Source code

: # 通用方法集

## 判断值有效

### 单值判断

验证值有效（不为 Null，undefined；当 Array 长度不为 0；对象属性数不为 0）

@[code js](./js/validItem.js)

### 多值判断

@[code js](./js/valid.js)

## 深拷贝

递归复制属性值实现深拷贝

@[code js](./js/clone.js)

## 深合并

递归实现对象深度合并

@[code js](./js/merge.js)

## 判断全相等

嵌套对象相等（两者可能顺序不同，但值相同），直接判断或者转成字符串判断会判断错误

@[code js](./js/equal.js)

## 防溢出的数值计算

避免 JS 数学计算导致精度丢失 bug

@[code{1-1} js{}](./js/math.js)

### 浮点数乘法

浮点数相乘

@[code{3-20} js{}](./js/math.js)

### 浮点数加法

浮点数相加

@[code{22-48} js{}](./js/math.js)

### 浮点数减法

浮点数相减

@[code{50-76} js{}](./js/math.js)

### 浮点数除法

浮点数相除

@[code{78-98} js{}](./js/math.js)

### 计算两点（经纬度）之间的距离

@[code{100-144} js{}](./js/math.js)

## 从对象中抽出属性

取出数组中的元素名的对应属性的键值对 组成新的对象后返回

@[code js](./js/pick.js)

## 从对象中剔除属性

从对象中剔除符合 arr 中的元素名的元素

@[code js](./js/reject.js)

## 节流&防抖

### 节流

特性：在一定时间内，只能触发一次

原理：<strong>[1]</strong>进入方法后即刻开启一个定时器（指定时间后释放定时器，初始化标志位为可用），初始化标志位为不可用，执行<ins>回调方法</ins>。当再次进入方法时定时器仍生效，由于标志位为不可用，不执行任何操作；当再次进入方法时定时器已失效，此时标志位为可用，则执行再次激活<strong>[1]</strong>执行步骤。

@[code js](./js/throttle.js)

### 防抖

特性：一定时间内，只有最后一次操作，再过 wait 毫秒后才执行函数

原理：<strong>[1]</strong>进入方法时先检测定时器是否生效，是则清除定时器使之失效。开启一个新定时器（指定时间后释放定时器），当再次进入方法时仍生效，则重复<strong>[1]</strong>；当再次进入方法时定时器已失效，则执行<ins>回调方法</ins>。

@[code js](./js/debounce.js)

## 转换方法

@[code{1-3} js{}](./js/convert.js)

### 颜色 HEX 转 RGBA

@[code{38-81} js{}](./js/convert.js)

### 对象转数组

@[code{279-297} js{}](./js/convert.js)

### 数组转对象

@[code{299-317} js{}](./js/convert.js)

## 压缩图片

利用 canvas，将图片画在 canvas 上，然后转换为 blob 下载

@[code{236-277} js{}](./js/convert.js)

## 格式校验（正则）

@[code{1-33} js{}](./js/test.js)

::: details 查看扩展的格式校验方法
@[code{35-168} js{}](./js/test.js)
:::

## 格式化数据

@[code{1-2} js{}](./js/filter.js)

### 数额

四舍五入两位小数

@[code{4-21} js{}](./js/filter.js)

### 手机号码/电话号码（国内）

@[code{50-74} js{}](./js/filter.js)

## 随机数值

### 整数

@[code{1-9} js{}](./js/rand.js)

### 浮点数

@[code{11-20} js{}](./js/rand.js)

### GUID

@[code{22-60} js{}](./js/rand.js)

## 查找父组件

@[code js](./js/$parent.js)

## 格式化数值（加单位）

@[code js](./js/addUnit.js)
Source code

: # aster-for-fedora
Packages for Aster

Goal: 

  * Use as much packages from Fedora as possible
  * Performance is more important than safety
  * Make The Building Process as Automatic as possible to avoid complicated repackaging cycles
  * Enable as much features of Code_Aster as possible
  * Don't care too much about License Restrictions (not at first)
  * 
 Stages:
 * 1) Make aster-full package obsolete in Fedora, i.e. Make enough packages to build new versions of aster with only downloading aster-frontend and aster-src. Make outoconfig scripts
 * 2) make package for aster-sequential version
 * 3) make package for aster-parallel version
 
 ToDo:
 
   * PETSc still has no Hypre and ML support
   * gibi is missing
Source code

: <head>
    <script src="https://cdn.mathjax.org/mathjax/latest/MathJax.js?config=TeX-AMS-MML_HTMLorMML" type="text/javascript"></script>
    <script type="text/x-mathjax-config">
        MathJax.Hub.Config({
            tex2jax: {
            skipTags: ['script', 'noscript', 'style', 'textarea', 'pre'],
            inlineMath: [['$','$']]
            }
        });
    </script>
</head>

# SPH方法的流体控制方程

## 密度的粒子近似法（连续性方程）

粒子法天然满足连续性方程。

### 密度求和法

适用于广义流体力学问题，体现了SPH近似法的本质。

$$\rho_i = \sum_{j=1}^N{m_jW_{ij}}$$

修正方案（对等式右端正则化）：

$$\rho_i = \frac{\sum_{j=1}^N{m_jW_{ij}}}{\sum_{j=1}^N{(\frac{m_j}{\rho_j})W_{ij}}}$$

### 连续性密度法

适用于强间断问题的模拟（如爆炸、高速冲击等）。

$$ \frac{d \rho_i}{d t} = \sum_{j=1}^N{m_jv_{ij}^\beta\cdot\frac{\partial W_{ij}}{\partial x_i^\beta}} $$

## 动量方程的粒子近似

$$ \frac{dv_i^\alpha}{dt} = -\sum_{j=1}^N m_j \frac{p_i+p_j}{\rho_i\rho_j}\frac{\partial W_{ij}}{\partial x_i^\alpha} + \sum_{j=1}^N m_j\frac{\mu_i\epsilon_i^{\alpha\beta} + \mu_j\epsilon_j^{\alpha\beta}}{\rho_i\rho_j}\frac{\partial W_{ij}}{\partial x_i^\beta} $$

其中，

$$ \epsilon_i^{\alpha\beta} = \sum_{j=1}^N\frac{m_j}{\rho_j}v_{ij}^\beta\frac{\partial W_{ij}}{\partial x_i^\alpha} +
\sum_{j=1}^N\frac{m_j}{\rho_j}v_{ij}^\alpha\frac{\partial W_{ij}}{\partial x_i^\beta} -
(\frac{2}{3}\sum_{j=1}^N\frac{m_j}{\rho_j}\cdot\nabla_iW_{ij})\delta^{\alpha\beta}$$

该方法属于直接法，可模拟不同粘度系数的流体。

** AIM OF THE EXERCISE **
The answer is every line in the data where the word "partial" appears.

** ANSWER BELOW **
$$ \frac{d \rho_i}{d t} = \sum_{j=1}^N{m_jv_{ij}^\beta\cdot\frac{\partial W_{ij}}{\partial x_i^\beta}} $$
$$ \frac{dv_i^\alpha}{dt} = -\sum_{j=1}^N m_j \frac{p_i+p_j}{\rho_i\rho_j}\frac{\partial W_{ij}}{\partial x_i^\alpha} + \sum_{j=1}^N m_j\frac{\mu_i\epsilon_i^{\alpha\beta} + \mu_j\epsilon_j^{\alpha\beta}}{\rho_i\rho_j}\frac{\partial W_{ij}}{\partial x_i^\beta} $$
$$ \epsilon_i^{\alpha\beta} = \sum_{j=1}^N\frac{m_j}{\rho_j}v_{ij}^\beta\frac{\partial W_{ij}}{\partial x_i^\alpha} +
\sum_{j=1}^N\frac{m_j}{\rho_j}v_{ij}^\alpha\frac{\partial W_{ij}}{\partial x_i^\beta} -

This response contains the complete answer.